Tenet (2020)

Christopher Nolan won a fan with Dunkirk (2017) and because of it I went to an advanced screening of Tenet (2020).

To say I was confused is an understatement.

Lots of action, good performers, brilliant special effects, convoluted plot….and this included science, not a feature of any knowledge from the author of these pages.

THE PROTAGONIST

The concept of “inverse” weaponry, where somehow time was altered and things that have happened then un-happen in front of the viewer lost me early on. Visually it was good but I didn’t understand the science. Still I didn’t much understand Nolan’s Inception (2014) built on a similar premise.

There was a special forces-type raid on a fake Soviet town later in the piece. Troops on the same side, one wearing red flashes were in one time zone, those wearing blue in another. I defy you watch this three or four times and explain what’s going on.

What we have in Tenet is a James Bond film with an un-named hero ‘The Protagonist’ (John David Washington) and his ‘Felix Leiter’, Neil (Robert Pattinson) taking on a megalomaniac villain, Andrei (Kenneth Branagh) with the help of Andrei’s imprisoned-in-marriage wife Kat (Elizabeth Debicki).

This is Goldfinger (1964) with Tenet predecessors Sean Connery, Cec Linder, Gert Frobe and Honor Blackman (apologies to Shirley Eaton, Auric Goldfinger’s lover who gets killed early when she is painted in gold and her skin cannot breath).

Radioactive material of sorts gets a run in Tenet as it did in Goldfinger when it was in a bomb locked inside Fort Knox, intended to give radiation poisoning to the ingots so the villain could corner the market in world bullion. Agh, the simple days when bad guys just wanted to be rich.

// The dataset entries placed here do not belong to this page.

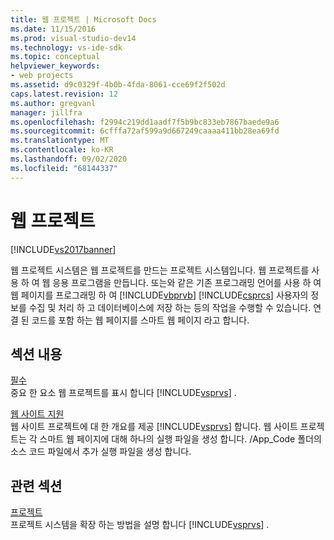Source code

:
 ```yaml
---
title: 웹 프로젝트 | Microsoft Docs
ms.date: 11/15/2016
ms.prod: visual-studio-dev14
ms.technology: vs-ide-sdk
ms.topic: conceptual
helpviewer_keywords:
- web projects
ms.assetid: d9c0329f-4b0b-4fda-8061-cce69f2f502d
caps.latest.revision: 12
ms.author: gregvanl
manager: jillfra
ms.openlocfilehash: f2994c219dd1aadf7f5b9bc833eb7867baede9a6
ms.sourcegitcommit: 6cfffa72af599a9d667249caaaa411bb28ea69fd
ms.translationtype: MT
ms.contentlocale: ko-KR
ms.lasthandoff: 09/02/2020
ms.locfileid: "68144337"
---
```

# <a name="web-projects"></a>웹 프로젝트
[!INCLUDE[vs2017banner](../../includes/vs2017banner.md)]

웹 프로젝트 시스템은 웹 프로젝트를 만드는 프로젝트 시스템입니다. 웹 프로젝트를 사용 하 여 웹 응용 프로그램을 만듭니다. 또는와 같은 기존 프로그래밍 언어를 사용 하 여 웹 페이지를 프로그래밍 하 여 [!INCLUDE[vbprvb](../../includes/vbprvb-md.md)] [!INCLUDE[csprcs](../../includes/csprcs-md.md)] 사용자의 정보를 수집 및 처리 하 고 데이터베이스에 저장 하는 등의 작업을 수행할 수 있습니다. 연결 된 코드를 포함 하는 웹 페이지를 스마트 웹 페이지 라고 합니다.  
  
## <a name="in-this-section"></a>섹션 내용  
 [필수](../../extensibility/internals/web-project-essentials.md)  
 중요 한 요소 웹 프로젝트를 표시 합니다 [!INCLUDE[vsprvs](../../includes/vsprvs-md.md)] .  
  
 [웹 사이트 지원](../../extensibility/internals/web-site-support.md)  
 웹 사이트 프로젝트에 대 한 개요를 제공 [!INCLUDE[vsprvs](../../includes/vsprvs-md.md)] 합니다. 웹 사이트 프로젝트는 각 스마트 웹 페이지에 대해 하나의 실행 파일을 생성 합니다. /App_Code 폴더의 소스 코드 파일에서 추가 실행 파일을 생성 합니다.  
  
## <a name="related-sections"></a>관련 섹션  
 [프로젝트](../../extensibility/internals/projects.md)  
 프로젝트 시스템을 확장 하는 방법을 설명 합니다 [!INCLUDE[vsprvs](../../includes/vsprvs-md.md)] .
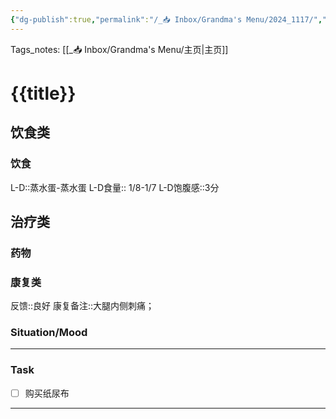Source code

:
 ```yaml
---
{"dg-publish":true,"permalink":"/_📥 Inbox/Grandma's Menu/2024_1117/","tags":["🏥"]}
---
```


 Tags_notes: [[_📥 Inbox/Grandma's Menu/主页\|主页]]
# {{title}}
## 饮食类
### 饮食
L-D::蒸水蛋-蒸水蛋
L-D食量::  1/8-1/7
L-D饱腹感::3分
## 治疗类
### 药物

### 康复类
反馈::良好
康复备注::大腿内侧刺痛；
### Situation/Mood



___
### Task
- [ ] 购买纸尿布

---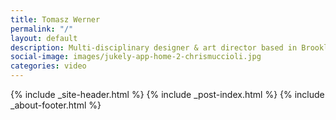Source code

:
 ```yaml
---
title: Tomasz Werner
permalink: "/"
layout: default
description: Multi-disciplinary designer & art director based in Brooklyn, NY.
social-image: images/jukely-app-home-2-chrismuccioli.jpg
categories: video
---
```


{% include _site-header.html %}
{% include _post-index.html %}
{% include _about-footer.html %}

SUB-CONTINENT STAR: DIMPLE KAPADIA

Rich means nothing in Tenet. The bad guys, including arms dealer Andrei and his Indian counterpart/rival Priya (Dimple Kapadia) live in splendid wealth. He all over; she anonymous behind her ‘front’ husband, high above the streets of Mumbai.

Power and domination are the end game and Andrei takes it further. Knowing he’s going to die, he wants to wipe out the world and all its history. Well, I think that’s what was happening?

Only The Protagonist and Neil, with some help from Kat and and unknown troops led by a canny couple of officers (one male, one female which wouldn’t have happened in Goldfinger) can stop him.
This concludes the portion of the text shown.